WORK REQUEST.
Could you retype, exactly as written, every line from the top of the records through the line that contains "<b>Items left to finish:</b>"?

EXTRACTED RECORDS.
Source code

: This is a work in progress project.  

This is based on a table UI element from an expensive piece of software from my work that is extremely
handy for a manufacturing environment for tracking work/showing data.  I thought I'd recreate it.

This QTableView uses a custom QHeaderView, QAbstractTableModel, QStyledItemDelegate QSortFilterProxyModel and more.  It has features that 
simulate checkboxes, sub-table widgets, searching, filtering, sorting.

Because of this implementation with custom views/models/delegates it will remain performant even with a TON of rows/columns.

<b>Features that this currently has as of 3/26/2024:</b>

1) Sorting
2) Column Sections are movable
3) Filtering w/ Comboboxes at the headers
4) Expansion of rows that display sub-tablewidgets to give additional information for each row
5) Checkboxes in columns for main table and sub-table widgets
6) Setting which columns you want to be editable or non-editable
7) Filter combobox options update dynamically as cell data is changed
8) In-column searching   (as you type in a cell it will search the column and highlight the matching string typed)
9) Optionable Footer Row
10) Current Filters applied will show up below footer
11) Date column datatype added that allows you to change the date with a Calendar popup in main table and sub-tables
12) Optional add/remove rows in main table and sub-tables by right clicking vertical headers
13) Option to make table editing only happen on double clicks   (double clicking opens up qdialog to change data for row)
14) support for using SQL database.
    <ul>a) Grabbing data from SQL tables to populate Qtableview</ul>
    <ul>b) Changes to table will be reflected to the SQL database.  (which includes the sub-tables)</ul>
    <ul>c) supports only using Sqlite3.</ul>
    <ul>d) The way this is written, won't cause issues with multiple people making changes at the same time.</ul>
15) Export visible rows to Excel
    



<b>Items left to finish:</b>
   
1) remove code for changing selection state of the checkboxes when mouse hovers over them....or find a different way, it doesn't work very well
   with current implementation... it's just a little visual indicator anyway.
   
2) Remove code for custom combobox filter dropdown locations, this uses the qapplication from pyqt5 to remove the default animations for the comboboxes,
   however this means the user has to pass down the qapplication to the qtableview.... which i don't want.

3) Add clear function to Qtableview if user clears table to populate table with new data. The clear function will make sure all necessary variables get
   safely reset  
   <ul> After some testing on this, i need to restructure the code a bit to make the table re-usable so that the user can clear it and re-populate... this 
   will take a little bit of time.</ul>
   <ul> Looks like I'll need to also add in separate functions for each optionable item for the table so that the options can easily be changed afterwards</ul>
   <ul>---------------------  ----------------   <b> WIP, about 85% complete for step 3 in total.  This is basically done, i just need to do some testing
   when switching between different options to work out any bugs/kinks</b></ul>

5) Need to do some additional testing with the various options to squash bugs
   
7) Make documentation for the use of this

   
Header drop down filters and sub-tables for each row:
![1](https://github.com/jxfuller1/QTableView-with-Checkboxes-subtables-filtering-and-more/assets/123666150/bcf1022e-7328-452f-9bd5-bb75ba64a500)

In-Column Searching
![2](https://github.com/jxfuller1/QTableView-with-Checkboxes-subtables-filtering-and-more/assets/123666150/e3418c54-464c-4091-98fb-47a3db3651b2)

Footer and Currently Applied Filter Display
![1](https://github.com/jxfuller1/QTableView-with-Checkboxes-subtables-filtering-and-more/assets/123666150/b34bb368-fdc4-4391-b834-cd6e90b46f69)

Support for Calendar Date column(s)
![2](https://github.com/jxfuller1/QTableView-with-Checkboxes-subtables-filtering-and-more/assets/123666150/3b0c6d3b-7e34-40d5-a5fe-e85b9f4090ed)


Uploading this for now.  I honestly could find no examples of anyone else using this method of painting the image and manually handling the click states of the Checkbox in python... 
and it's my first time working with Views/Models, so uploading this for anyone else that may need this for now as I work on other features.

TASK RESULT.
Source code

: This is a work in progress project.  

This is based on a table UI element from an expensive piece of software from my work that is extremely
handy for a manufacturing environment for tracking work/showing data.  I thought I'd recreate it.

This QTableView uses a custom QHeaderView, QAbstractTableModel, QStyledItemDelegate QSortFilterProxyModel and more.  It has features that 
simulate checkboxes, sub-table widgets, searching, filtering, sorting.

Because of this implementation with custom views/models/delegates it will remain performant even with a TON of rows/columns.

<b>Features that this currently has as of 3/26/2024:</b>

1) Sorting
2) Column Sections are movable
3) Filtering w/ Comboboxes at the headers
4) Expansion of rows that display sub-tablewidgets to give additional information for each row
5) Checkboxes in columns for main table and sub-table widgets
6) Setting which columns you want to be editable or non-editable
7) Filter combobox options update dynamically as cell data is changed
8) In-column searching   (as you type in a cell it will search the column and highlight the matching string typed)
9) Optionable Footer Row
10) Current Filters applied will show up below footer
11) Date column datatype added that allows you to change the date with a Calendar popup in main table and sub-tables
12) Optional add/remove rows in main table and sub-tables by right clicking vertical headers
13) Option to make table editing only happen on double clicks   (double clicking opens up qdialog to change data for row)
14) support for using SQL database.
    <ul>a) Grabbing data from SQL tables to populate Qtableview</ul>
    <ul>b) Changes to table will be reflected to the SQL database.  (which includes the sub-tables)</ul>
    <ul>c) supports only using Sqlite3.</ul>
    <ul>d) The way this is written, won't cause issues with multiple people making changes at the same time.</ul>
15) Export visible rows to Excel
    



<b>Items left to finish:</b>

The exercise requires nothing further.